Dataset records –
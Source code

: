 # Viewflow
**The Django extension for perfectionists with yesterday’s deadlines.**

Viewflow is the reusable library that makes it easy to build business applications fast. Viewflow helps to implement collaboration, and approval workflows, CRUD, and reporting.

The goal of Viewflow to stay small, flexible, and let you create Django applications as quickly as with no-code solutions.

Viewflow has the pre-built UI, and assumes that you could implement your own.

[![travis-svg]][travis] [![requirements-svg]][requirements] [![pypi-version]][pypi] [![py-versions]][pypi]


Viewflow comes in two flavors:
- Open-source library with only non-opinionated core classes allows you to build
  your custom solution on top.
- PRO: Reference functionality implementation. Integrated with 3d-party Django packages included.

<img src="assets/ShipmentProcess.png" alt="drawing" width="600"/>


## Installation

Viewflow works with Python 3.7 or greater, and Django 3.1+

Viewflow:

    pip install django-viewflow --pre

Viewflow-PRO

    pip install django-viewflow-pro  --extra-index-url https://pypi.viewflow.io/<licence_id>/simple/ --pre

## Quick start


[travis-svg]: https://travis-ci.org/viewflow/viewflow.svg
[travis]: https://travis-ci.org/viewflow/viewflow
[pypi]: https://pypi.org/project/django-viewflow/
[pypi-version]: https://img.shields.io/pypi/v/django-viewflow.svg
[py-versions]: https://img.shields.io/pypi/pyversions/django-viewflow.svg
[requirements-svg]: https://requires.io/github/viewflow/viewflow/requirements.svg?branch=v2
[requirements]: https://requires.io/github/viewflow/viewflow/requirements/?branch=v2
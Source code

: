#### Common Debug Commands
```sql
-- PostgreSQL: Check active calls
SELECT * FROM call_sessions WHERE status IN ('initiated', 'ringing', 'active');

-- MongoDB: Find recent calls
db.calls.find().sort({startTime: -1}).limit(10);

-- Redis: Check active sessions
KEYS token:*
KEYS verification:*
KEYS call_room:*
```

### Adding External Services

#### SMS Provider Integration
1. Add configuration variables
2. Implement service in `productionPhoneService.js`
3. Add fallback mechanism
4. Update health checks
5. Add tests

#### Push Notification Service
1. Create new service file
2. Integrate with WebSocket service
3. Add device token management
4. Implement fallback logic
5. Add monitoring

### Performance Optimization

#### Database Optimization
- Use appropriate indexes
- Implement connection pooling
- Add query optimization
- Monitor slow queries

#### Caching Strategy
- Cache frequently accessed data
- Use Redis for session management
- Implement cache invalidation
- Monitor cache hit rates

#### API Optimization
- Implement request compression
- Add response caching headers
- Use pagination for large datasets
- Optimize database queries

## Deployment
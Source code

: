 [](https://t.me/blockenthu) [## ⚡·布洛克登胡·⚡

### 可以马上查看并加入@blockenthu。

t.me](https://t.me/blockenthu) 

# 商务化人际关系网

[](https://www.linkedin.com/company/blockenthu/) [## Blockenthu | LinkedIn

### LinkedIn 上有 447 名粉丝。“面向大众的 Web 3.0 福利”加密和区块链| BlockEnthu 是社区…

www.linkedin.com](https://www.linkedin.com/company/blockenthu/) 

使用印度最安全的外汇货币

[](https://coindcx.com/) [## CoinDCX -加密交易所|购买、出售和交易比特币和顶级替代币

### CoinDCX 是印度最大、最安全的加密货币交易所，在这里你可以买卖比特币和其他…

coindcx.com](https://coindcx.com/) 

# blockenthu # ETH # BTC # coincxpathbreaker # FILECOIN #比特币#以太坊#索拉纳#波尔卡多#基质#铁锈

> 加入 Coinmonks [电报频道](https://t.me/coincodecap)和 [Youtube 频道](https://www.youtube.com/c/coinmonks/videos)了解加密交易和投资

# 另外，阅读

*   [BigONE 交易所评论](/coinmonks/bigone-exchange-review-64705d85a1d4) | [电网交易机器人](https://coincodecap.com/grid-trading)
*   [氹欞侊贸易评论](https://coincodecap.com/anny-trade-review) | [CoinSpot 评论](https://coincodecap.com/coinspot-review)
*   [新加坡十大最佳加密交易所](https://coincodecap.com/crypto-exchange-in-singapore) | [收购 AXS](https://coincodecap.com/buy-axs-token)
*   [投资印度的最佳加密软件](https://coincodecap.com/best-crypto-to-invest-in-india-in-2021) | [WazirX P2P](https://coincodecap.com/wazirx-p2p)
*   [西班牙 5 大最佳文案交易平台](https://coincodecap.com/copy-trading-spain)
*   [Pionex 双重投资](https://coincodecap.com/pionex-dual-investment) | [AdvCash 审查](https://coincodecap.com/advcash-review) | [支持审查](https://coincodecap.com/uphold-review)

==

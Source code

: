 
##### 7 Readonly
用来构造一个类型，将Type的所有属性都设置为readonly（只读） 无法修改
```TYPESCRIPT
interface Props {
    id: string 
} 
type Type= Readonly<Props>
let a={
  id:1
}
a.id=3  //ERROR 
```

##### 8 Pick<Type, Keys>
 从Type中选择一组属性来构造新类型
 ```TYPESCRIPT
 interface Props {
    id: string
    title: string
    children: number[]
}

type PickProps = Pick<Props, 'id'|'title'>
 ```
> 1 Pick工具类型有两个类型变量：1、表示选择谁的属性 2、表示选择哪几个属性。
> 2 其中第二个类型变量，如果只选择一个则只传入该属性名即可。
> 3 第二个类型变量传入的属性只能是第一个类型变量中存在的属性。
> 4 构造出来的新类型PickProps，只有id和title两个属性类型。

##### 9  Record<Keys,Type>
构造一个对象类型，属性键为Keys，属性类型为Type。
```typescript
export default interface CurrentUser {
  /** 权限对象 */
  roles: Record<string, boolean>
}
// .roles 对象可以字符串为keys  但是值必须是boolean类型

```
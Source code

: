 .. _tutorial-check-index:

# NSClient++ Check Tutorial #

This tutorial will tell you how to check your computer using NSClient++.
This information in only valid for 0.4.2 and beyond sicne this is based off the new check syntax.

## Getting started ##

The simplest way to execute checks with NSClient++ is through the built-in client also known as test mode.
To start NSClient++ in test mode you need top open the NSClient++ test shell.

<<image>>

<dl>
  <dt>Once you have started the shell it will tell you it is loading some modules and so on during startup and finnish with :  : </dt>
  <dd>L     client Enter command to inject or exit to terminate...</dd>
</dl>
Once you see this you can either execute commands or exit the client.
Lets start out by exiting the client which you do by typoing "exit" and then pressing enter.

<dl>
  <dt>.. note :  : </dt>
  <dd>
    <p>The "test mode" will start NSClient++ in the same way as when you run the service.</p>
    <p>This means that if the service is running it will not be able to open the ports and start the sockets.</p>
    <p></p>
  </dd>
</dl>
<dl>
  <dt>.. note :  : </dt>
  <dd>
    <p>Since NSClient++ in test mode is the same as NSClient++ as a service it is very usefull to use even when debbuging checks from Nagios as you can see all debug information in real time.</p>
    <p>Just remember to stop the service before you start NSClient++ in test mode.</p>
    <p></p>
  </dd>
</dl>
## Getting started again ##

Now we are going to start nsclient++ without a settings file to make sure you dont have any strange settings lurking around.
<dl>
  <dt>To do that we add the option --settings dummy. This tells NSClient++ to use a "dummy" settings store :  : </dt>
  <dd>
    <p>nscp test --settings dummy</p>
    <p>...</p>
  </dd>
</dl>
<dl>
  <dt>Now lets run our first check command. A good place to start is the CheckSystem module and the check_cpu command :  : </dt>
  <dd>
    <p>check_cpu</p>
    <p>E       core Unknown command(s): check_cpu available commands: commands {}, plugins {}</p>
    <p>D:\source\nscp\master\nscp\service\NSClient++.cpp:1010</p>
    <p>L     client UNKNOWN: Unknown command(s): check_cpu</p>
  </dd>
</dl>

* * *

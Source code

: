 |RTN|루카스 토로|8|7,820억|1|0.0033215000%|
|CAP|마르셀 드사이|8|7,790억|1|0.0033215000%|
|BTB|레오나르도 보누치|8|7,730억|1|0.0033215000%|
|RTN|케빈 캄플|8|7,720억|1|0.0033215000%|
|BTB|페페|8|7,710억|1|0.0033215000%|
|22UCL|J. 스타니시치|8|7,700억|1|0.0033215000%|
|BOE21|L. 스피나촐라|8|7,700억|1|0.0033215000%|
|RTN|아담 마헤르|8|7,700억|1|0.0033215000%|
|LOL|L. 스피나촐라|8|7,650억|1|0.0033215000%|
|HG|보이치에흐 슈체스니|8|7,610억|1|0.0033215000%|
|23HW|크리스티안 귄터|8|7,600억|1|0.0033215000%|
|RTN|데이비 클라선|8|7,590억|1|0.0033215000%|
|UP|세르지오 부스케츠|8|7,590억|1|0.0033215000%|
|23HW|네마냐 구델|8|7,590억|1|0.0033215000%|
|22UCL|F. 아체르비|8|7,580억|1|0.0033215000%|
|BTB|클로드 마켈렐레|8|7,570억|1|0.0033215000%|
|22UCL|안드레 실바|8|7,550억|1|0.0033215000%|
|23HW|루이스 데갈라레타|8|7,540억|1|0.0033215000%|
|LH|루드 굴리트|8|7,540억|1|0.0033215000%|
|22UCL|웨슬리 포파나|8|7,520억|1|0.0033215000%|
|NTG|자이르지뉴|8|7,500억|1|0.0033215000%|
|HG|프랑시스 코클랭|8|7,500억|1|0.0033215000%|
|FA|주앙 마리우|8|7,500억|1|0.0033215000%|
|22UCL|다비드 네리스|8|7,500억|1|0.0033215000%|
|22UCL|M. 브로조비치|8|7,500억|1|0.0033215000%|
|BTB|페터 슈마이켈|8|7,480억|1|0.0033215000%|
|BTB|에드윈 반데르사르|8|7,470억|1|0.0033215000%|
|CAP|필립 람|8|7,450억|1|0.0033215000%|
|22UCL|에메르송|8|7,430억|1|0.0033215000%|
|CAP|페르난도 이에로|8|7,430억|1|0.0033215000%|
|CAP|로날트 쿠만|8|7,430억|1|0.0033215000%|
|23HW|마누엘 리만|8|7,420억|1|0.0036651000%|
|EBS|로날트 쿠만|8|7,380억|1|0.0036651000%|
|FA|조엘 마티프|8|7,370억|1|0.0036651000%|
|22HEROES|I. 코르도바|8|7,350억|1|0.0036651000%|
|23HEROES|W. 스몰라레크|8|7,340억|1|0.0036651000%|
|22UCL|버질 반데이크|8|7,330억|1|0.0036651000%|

Directions –
Check each line of the entries for "queries" and copy those that have it.

Response area –
- Monitor slow queries
- Optimize database queries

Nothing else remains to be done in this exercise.